• English

Sweden & Mozambique

Country context

Mozambique is one of the world’s ten poorest countries. Inequalities are widening.

Implementation of the 2019 peace agreement on disarmament,
reintegration and decentralisation between the Government and Renamo,
the largest opposition party, is ongoing but has been delayed. The COVID-19 pandemic and the conflict in the province of Cabo Delgado have resulted
in increased poverty and vulnerability. The population is increasing rapidly,
posing serious challenges to access to productive employment, decent work
and social services. Formal education levels are amongst the lowest in the
world. Approximately forty per cent of children under the age of five are
chronically malnourished.

Mozambique is considered to be one of the world’s most vulnerable
countries to climate change, with recurring floods, droughts and cyclones.
Climate change and impacts of environmental damage reduce the ability of
households to cope with pressures. The majority of Mozambique’s
population living in poverty derive their main income from the use of
natural resources, primarily in the agricultural sector. At the same time,
natural resources are a source of conflict, and the risk of corruption related
to rights to use natural resources is significant. Mozambique’s humanitarian
needs have increased rapidly due to both conflicts and natural disasters.
Approximately 2.5 million Mozambicans are in need of humanitarian
support and an estimated 800 000 people are internally displaced. Only one
in three Mozambicans have access to electricity.

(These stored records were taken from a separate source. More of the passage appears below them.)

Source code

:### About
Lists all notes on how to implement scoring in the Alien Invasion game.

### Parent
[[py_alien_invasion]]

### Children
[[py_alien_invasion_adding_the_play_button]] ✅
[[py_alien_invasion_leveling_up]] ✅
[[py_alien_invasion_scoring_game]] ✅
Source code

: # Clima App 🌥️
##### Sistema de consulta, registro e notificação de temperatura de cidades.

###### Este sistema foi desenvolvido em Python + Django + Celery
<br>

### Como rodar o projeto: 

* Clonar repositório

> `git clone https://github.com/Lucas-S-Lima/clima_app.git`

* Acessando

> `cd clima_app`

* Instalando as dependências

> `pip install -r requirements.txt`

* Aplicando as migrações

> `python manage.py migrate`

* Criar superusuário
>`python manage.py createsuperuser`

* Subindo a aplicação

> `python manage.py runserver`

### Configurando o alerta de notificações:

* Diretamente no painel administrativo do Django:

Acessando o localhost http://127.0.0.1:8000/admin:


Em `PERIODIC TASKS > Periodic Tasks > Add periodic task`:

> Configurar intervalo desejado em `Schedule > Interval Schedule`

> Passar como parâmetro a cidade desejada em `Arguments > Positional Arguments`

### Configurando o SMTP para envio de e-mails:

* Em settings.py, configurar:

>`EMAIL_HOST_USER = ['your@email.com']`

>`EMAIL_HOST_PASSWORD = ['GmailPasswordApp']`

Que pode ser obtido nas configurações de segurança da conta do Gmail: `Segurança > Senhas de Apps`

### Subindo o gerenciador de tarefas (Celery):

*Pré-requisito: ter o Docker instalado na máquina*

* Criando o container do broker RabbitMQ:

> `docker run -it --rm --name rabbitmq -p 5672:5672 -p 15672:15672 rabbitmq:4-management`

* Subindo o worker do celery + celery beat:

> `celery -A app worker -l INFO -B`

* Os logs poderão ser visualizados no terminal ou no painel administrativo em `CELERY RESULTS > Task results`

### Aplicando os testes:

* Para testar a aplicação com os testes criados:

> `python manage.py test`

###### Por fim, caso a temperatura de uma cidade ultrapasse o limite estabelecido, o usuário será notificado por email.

The human rights situation is concerning and the democratic space is
reportedly shrinking. Corruption is widespread in all sectors of society and
poses a serious obstacle to development and people’s opportunities for
security and influence. In 2016, it came to light that the Mozambican State
had guaranteed loans worth USD 2.2 billion through government guarantees
that had neither been made public nor approved by Parliament. Gender
equality remains weak. Child marriage and sexual and gender-based violence
remain commonplace in Mozambican society. Women’s and girls’ enjoyment
of human rights and sexual and reproductive health and rights is weak.
Moreover, the participation of women and young people in political and
decision-making processes is limited.

The country’s investment and business climate is weak partly because of the
high level of corruption. The country’s indebtedness is high. The
investments in Mozambique’s natural gas reserves and coal mines that many
regarded as the solution to some of the economic problems have stalled due to the reduced global demand for coal and the conflict in areas near gas
deposits. The lack of productive employment and decent work is
considerable and many experience food insecurity. Women and young
people are underrepresented in the formal labour market.

Mozambique is facing a number of challenges that have a negative impact on
human security. During the two years following the 2019 peace agreement,
scattered attacks were carried out in the affected parts of the country by a
breakaway faction of Renamo that declared its opposition to the agreement.
Although this group has now disbanded, many of the problems that led to
its emergence remain. During the same period, the conflict in Cabo Delgado
escalated and became very violent. State capacity and local presence are weak and basic public services are substandard.